E invece è andata proprio così. È il fratellino minore di Thöni e Gros e sarebbe diventato il fratello maggiore di Alberto Tomba che è nato nel 1966.

Già sarebbe perchè è in quel momento che il destino inizia a scrivere la sua trama sinistra. David è un vincitore potenziale di Coppa del mondo e i tecnici azzurri vogliono esaltarne le caratteristiche di polivalente. Il 16 febbraio del 1979 cade durante una prova di discesa libera a Cortina d’Ampezzo, batte la testa su un tratto ghiacciato, accusa mal di testa e vertigini. Va all’ospedale di Lecco per unavisita neurologica che dà esito negativo. David torna ad allenarsi ma è sempre stordito, quasi assente.

Paolo De Chiesa, suo compagno di squadra e amico da sempre dirà che Leo gli confidò che “il rumore dei miei sci che sbattono sul ghiaccio mentre scendo mi fa scoppiare la testa”.

Ma “the show must go on” e il 3 marzo del 1979 Leo si presenta al cancelletto di partenza della libera di Lake Plaicd che l’anno successivo avrebbe ospitato le Olimpiadi.

Leo si presenta allo “schuss” finale, a poche centinaia di metri dall’arrivo, con un buon intertempo quando inspiegabilmente spigola con gli sci e cade a terra a oltre cento all’ora. Leo però si rialza, taglia il traguardo con uno sci solo, sembra tutto ok ma dopo qualche metro crolla tra le braccia del compagno di squadra Gros. David precipita in uno stato di coma vigile dal quale non si riprenderà più. Inizia un calvario con diverse operazioni tra Stati Uniti, Italia e poi a luglio del 1979 nella clinica del celebre professor.

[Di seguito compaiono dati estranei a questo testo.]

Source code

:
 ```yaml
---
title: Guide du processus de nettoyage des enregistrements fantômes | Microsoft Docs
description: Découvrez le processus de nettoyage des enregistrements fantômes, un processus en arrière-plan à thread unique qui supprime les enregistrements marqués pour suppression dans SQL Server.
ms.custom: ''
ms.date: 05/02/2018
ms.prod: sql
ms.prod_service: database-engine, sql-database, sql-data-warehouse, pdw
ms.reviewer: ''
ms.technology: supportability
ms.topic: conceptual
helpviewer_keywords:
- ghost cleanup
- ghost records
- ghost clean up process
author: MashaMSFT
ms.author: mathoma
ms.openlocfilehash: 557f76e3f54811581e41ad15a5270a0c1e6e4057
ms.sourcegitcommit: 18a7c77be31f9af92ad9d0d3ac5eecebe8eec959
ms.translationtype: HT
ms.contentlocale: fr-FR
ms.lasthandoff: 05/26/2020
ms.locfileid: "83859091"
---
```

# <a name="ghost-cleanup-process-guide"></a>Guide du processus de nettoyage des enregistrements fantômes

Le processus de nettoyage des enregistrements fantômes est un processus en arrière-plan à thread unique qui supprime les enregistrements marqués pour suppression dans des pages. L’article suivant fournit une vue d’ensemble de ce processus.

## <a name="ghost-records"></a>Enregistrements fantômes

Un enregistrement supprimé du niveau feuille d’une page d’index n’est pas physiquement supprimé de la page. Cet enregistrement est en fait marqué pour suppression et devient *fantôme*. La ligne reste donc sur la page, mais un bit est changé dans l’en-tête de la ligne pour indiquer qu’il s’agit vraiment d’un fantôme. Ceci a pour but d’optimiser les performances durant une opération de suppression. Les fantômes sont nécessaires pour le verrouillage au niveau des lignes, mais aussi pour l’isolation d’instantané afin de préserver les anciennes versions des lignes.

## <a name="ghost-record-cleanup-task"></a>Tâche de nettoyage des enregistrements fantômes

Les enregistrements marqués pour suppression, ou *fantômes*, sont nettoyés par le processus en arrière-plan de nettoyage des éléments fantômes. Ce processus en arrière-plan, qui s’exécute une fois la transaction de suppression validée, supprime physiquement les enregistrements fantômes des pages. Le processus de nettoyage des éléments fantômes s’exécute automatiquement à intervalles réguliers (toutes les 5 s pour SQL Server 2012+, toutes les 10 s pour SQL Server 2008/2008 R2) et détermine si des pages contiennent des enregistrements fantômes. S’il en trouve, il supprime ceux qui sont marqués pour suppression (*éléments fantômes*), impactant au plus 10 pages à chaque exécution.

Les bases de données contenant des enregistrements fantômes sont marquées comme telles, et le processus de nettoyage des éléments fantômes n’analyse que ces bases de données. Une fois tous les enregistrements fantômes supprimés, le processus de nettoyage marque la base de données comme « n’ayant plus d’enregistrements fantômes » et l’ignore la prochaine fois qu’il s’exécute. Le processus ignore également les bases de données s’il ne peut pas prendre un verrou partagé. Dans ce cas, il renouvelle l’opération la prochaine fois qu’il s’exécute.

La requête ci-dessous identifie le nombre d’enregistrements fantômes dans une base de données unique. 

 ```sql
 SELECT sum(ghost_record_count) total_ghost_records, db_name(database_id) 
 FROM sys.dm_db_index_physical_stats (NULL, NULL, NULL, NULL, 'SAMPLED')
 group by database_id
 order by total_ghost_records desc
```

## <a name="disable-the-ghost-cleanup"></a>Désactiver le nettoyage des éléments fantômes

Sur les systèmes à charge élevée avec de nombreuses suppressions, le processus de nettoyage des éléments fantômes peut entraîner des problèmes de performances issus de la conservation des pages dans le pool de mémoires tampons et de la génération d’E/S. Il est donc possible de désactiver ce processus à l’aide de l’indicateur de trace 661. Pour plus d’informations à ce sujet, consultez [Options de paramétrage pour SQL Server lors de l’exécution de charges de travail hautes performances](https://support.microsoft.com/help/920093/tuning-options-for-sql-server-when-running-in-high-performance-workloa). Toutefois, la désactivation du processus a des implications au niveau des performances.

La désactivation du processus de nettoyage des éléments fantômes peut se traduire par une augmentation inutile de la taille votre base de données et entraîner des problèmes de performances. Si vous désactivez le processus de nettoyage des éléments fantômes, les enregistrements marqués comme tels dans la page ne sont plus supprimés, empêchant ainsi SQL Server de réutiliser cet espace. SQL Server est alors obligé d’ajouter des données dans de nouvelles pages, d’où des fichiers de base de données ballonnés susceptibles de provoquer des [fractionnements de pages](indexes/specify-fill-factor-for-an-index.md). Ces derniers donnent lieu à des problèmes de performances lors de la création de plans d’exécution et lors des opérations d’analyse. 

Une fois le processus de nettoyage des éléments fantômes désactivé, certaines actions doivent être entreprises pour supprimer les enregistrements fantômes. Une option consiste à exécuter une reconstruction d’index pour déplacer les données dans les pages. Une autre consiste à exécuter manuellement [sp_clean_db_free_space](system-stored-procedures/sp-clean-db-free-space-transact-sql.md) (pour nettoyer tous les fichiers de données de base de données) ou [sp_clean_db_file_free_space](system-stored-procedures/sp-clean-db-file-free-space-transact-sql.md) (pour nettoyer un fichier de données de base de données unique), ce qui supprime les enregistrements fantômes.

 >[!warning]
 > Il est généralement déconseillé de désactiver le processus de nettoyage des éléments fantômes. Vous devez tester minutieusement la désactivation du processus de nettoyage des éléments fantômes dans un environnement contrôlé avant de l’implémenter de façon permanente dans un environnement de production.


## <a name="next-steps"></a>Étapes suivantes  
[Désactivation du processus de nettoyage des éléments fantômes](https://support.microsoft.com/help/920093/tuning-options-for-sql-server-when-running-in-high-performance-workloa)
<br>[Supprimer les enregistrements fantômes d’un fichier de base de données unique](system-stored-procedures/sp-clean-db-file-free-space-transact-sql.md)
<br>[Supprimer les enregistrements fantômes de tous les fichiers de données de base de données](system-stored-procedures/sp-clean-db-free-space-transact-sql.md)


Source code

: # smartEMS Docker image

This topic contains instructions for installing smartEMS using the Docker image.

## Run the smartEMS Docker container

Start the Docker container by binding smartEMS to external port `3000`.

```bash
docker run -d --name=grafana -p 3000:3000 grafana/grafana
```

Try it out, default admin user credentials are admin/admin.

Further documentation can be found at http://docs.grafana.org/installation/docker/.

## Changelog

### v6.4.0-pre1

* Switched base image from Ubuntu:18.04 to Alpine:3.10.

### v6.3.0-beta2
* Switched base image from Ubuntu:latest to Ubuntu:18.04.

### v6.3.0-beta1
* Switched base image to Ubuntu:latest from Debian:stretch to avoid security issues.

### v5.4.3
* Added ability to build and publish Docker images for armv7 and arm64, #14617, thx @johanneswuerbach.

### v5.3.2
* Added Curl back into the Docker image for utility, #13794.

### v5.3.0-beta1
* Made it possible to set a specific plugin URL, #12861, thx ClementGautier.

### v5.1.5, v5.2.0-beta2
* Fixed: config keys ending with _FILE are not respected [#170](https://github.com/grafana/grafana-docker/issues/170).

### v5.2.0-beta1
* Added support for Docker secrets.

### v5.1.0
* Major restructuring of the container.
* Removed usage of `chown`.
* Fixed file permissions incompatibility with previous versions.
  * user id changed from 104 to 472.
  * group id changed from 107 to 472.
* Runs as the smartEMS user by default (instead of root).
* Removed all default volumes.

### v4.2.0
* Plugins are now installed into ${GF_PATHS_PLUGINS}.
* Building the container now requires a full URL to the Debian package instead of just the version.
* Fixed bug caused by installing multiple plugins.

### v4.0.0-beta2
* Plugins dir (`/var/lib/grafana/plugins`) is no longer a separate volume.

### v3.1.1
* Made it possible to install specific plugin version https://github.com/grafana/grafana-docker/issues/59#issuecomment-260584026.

Gerstenbrandt all’ospedale di Innsbruck dove verrà appurato che David aveva un ematoma preesistente alla caduta sulla pista olimpica di Lake Placid, causatogli dalla caduta di Cortina.

Il calvario dura fino al 26 febbraio del 1985, quando un emorragia cerebrale si porta via Leo. Inizia poi una lunga battaglia legale ma i giudici non attribuiscono alcuna responsabilità alla Fisi e ai medici che hanno controllato David dopo la caduta di Cortina. Però resta la convinzione che quella tragedia poteva essere evitata.

E invece quella di Leonardo non è stata una favola a lieto fine ma una pagina nera di quello che poteva essere un romanzo sportivo fantastico.